My India fam is visiting with friends until Friday morning. Another friend may come to us from Friday to Sunday (when they will leave). Yesterday's lunch choice was IHOP ( a solid choice) but I slipped up and got into a debate about politics (bad choice). 

I wonder if this is why I live so far away? I don't know that I could take people I love so much saying stuff all the time like, "But if you give the poor things for free they'll become lazy and won't work." When I heard that, I went hot and my voice got very quavery. I know how precarious the day-to-day is for so many people and how hard they work at all sorts of things so they can stay alive. 

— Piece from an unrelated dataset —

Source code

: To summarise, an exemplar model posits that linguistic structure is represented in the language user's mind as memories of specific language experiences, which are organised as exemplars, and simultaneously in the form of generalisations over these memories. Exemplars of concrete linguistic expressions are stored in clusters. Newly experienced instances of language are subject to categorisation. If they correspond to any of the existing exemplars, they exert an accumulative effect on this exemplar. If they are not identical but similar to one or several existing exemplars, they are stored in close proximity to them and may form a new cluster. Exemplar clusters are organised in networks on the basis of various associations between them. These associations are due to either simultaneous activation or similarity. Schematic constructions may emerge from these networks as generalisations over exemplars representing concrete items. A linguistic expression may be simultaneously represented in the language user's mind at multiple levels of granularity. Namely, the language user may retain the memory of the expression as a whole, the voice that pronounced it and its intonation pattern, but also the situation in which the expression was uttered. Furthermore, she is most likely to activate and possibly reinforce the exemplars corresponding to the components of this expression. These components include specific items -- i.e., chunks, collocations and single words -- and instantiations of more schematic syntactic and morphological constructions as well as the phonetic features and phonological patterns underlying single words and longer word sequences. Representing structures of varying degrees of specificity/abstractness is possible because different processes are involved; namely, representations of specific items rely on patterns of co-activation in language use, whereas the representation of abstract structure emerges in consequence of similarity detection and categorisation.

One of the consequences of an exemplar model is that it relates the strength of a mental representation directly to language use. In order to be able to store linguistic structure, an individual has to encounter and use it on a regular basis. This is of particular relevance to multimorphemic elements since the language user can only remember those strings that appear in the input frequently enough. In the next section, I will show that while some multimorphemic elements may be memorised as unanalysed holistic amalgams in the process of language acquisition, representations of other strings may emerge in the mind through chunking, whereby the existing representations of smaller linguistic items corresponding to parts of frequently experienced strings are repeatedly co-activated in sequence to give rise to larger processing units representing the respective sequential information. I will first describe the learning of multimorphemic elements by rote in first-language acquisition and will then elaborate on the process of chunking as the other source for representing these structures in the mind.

And then I heard it, the constant chorus from my childhood: "Don't be so idealistic."

But why the heck not?

Tuesday, July 08, 2025

prayer for a future tide

hollows show with stars
in sequence all these years 
paralyzed only by the possibility
of time... if this world were mine
*
we'd follow the ripples on the path 
to where we widen daily treads
into the light, though the trail 
turns water as salty as tears  
*
the sound of the sea is
so close to the humming om 
of planets... of eternity folding--
dissolving all we can ever know... 
*
reversing presents, lining calendar
days in black, and yet bringing
the urgent surf of every day 
where we learn to love
__________
Pic: Nu's photo of Amma, Chelli, and me. I love that that there are complimentary wheelchairs at most museums. 

Monday, July 07, 2025

going through the (e)motions

Off to Grand Rapids today to visit the #1 Sculpture Park in the USA (are there others?) and then dinner at a friend's place until late at night when we had to break away to do our nightly video call with dad.

Already mom is feeling some anxiety about being away from dad.

Already I feel like I'm going through the motions and not enjoying this moment as much as I could be. I know I'll look back on this trip... I know we couldn't have done more, but I think I could do better compartmentalizing some of my grief about SLE so not making more of this amazing time we have together doesn't become another regret to tote. 

Pic: Sis, Nu, and mom at Meijer Gardens. The majestic greenhouses are in the background.

Sunday, July 06, 2025

meta

I can't believe it has been a week (since my fam arrived, since SLE died... how is life so unrelentingly incessant?).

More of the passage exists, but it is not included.